SONGS: Kawika

One of the dances that virtually every hula student learns at some point in her or his dancing days. Usually as a hula kahiko–ancient hula. But also performed as a modern hula ‘auana, too.

The mele has all of the marks of a classic hula ku‘i — there are multiple stanzas in the mele; each stanza is sung to the same tune; and the final stanza announces the conclusion of the mele–“Ha‘ina mai ka puana, ‘eā”. And, in most performances, the stanzas are separated by an instrumental phrase that repeats between every stanza–what many hula people call “vamp,” and many musicians call a “turnaround. The mele “Kawika” is a little unique, in that there are recordings and performance versions where the the vamp/turnaround is omitted, and the stanzas are presented one after another. Even without the vamp/turnaround, this mele is still in the format of sung hula ku‘i AND chanted hula ‘ōlapa, for the reasons just listed above.

UH Professor of Ethnomusicology Ric Trimillos wrote an article about “Kawika” in Ha‘ilono Mele–the Hawaiian Music Foundationʻs newsletter, back in 1977. In it, he compares the tune in three recordings: 1) a chanted performance by Kehuaho‘oulu Davis; 2) a swing band arrangement by Johnny Noble; and 3) the Sunday Manoa‘s uptempo arrangement that launched the Hawaiian Renaissance in the early 1970s. Trimillos considered the chanted version to represent the “original” form of the mele hula.

Letʻs have a look at additional historical sources.

Here are pages from the printed program of hulas performed for King Kalākauaʻs coronation festivities in 1883. Two of the presenters included a mele “Eia no Davida ka heke o na pua” on their programs. (E kala mai, Iʻm still trying to learn the $#@! program that will let me add highlights to jpeg images.) Click on any of these images to get an enlarged image that you can read more clearly. In Ehu Keohihinaʻs program, the entry is the sixth line from the bottom of the page.
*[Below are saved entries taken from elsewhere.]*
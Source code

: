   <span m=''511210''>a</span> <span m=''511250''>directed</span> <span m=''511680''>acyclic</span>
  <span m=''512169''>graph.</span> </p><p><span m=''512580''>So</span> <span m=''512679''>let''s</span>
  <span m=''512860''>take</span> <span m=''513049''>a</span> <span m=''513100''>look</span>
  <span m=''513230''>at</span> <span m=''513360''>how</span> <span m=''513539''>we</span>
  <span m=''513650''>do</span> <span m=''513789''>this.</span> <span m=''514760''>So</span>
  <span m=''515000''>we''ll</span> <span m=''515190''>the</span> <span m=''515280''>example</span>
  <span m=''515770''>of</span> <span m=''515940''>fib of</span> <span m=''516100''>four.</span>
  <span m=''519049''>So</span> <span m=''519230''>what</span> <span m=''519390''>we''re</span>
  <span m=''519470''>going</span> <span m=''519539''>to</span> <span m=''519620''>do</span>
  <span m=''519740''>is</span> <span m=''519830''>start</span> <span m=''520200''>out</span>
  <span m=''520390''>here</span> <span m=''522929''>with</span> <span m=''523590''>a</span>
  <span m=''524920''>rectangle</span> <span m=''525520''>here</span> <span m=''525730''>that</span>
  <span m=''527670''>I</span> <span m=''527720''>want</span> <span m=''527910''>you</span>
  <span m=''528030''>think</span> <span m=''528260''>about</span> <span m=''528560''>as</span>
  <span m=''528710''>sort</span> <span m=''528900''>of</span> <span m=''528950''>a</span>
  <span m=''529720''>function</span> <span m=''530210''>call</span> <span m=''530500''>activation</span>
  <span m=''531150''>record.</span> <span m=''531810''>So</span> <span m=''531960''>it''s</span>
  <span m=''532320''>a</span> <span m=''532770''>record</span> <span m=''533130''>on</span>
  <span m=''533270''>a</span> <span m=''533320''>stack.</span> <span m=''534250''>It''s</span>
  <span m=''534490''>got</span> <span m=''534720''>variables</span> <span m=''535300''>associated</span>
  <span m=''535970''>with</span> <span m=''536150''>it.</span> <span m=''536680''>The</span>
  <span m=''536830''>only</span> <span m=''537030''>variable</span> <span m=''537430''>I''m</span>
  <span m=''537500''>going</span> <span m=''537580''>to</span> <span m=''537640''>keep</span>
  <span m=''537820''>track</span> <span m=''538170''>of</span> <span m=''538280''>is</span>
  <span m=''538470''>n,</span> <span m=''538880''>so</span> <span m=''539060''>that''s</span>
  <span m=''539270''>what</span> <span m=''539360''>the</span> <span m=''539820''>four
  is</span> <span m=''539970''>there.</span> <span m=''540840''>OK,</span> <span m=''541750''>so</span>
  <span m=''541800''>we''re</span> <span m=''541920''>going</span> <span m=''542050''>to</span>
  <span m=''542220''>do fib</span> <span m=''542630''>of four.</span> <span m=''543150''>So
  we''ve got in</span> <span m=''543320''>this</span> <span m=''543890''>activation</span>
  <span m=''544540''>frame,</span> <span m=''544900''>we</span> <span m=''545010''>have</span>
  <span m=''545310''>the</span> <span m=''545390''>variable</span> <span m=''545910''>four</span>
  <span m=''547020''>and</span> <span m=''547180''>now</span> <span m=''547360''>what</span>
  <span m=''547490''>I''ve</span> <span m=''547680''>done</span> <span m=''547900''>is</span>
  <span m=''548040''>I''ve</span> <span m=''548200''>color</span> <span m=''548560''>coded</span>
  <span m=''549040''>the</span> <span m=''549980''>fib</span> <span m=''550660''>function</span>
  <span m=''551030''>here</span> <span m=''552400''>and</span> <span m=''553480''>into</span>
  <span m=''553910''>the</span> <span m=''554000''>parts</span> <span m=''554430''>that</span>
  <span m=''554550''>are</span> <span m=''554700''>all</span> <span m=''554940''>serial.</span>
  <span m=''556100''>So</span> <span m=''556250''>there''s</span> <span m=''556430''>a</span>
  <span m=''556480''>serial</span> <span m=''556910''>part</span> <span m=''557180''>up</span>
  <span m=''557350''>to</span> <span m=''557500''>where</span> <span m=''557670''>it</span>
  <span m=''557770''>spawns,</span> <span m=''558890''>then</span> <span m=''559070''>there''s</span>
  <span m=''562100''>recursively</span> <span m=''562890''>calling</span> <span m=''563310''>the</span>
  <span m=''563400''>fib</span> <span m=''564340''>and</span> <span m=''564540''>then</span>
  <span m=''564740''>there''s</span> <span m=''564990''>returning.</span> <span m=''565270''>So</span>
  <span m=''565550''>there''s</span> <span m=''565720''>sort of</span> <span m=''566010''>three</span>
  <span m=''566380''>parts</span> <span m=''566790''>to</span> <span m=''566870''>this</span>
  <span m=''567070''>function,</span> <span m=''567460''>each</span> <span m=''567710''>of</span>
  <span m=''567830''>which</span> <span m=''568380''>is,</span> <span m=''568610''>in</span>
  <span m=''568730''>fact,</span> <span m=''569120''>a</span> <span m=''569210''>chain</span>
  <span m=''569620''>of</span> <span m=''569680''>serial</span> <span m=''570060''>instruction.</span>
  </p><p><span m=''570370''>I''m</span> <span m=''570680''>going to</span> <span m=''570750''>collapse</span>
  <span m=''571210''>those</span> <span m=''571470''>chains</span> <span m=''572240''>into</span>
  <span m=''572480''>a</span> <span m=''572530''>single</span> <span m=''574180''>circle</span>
It is significant that both presentations list this mele as “Hula Kui”. The term literally means “joining old and new,” and more specifically acknowledged the presence of “newer” stringed instruments such as guitar and ‘ukulele as opposed to hula with the older percussive ipu and pahu.

Now letʻs have a look at a notated source–Johnny Nobleʻs Collection of Ancient & Modern Hulas, published in 1931 (expanded in 1935, and reprinted in 1964 under the title Hawaiian Hulas). Page 31 has two versions of “Kawika” — on the top half of the page, the first version is described as “Ancient Hawaiian Hula;” on the bottom half of the page it is a “Hula Olapa”.

Noble 1931, page 31

A source like this clearly messes with hard and fast distinctions between “ancient” and “modern.” Especially because what Noble has labelled “Ancient Hawaiian Hula” at the top of the page is the tune that we all know and sing as the MODERN hula tune!!! And the tune that is closer in character to what many now perform as “ancient” is labelled by Noble as “Hula Olapa”–understood as hula with ipu accompaniment.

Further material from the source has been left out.